[Saved data entries]

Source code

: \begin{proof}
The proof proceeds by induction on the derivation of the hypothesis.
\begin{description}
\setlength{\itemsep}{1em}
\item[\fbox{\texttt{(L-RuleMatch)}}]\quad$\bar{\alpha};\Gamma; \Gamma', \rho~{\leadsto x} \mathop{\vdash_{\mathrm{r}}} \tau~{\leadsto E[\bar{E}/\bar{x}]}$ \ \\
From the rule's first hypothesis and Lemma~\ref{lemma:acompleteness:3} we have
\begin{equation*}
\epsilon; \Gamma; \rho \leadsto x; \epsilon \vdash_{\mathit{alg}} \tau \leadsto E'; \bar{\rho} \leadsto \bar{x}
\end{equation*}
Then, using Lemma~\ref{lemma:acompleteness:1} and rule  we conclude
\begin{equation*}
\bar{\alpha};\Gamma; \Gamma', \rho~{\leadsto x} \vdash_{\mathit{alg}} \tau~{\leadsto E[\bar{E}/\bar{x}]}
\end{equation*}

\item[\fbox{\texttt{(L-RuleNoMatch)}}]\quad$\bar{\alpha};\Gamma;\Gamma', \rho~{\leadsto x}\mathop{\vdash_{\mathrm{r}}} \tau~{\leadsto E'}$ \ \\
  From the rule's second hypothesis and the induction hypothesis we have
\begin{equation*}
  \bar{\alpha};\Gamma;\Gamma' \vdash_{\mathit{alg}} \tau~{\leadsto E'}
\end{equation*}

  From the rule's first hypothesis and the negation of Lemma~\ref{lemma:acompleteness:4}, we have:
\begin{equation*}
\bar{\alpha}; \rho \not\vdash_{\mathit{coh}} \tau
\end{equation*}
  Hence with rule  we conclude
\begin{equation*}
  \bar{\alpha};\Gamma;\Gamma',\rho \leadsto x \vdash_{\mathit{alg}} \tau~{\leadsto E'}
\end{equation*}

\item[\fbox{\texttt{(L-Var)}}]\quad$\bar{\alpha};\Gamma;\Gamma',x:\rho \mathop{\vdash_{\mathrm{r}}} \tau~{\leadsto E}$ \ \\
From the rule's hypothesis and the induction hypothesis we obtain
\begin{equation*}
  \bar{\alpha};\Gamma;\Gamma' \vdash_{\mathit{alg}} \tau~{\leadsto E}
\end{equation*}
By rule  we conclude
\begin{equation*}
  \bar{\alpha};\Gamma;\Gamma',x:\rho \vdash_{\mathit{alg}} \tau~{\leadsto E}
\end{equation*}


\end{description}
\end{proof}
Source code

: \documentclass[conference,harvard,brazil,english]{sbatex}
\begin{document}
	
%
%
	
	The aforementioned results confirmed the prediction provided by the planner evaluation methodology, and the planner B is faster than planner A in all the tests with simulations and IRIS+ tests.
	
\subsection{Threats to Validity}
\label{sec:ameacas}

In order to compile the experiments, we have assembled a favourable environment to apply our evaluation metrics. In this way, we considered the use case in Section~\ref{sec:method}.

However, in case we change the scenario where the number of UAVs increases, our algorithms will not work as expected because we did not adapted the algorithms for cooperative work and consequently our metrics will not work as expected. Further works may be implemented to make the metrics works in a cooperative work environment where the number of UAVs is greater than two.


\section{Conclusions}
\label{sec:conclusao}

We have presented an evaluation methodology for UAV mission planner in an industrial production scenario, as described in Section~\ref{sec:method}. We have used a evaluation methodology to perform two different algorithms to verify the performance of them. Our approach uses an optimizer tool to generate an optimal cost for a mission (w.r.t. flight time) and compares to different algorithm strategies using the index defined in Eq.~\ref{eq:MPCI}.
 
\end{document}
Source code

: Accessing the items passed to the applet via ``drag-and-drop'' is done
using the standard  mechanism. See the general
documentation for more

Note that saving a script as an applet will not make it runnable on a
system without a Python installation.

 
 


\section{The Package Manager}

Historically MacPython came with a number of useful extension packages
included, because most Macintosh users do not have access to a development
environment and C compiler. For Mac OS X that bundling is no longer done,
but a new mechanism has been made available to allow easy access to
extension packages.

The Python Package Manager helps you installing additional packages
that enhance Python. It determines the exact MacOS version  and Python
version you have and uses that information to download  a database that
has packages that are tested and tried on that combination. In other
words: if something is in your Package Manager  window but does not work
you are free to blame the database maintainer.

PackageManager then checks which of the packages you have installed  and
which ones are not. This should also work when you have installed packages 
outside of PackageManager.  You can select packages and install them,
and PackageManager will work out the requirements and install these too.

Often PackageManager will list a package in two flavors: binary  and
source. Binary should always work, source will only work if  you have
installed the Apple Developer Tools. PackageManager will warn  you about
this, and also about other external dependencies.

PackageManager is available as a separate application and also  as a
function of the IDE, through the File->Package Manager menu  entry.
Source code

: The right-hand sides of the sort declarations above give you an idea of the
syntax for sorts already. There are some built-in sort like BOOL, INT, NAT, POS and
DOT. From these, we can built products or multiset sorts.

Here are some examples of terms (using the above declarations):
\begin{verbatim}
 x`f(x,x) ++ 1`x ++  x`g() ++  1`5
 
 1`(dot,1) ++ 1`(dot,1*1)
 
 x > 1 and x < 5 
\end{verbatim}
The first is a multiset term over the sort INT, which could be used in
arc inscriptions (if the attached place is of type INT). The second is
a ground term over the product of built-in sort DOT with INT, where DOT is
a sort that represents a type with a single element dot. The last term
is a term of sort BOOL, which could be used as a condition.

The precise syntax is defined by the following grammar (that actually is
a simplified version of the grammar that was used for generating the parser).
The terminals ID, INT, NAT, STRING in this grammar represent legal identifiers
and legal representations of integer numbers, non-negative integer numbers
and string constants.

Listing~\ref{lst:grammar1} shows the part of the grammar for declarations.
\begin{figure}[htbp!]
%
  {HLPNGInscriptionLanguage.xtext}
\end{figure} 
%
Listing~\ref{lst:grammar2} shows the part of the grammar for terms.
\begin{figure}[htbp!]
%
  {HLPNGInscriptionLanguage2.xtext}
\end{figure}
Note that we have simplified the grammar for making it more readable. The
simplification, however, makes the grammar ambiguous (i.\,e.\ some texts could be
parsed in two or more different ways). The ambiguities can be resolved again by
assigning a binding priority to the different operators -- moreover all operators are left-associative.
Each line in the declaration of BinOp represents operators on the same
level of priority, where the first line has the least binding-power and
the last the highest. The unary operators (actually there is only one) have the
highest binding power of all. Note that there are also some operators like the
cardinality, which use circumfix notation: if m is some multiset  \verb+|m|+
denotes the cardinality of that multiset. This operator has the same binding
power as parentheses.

* _What is being asked_
Collect each line of the entries that has the word "texttt", copying it in full.

* _Answer space_
\item[\fbox{\texttt{(L-RuleMatch)}}]\quad$\bar{\alpha};\Gamma; \Gamma', \rho~{\leadsto x} \mathop{\vdash_{\mathrm{r}}} \tau~{\leadsto E[\bar{E}/\bar{x}]}$ \ \\
\item[\fbox{\texttt{(L-RuleNoMatch)}}]\quad$\bar{\alpha};\Gamma;\Gamma', \rho~{\leadsto x}\mathop{\vdash_{\mathrm{r}}} \tau~{\leadsto E'}$ \ \\
\item[\fbox{\texttt{(L-Var)}}]\quad$\bar{\alpha};\Gamma;\Gamma',x:\rho \mathop{\vdash_{\mathrm{r}}} \tau~{\leadsto E}$ \ \\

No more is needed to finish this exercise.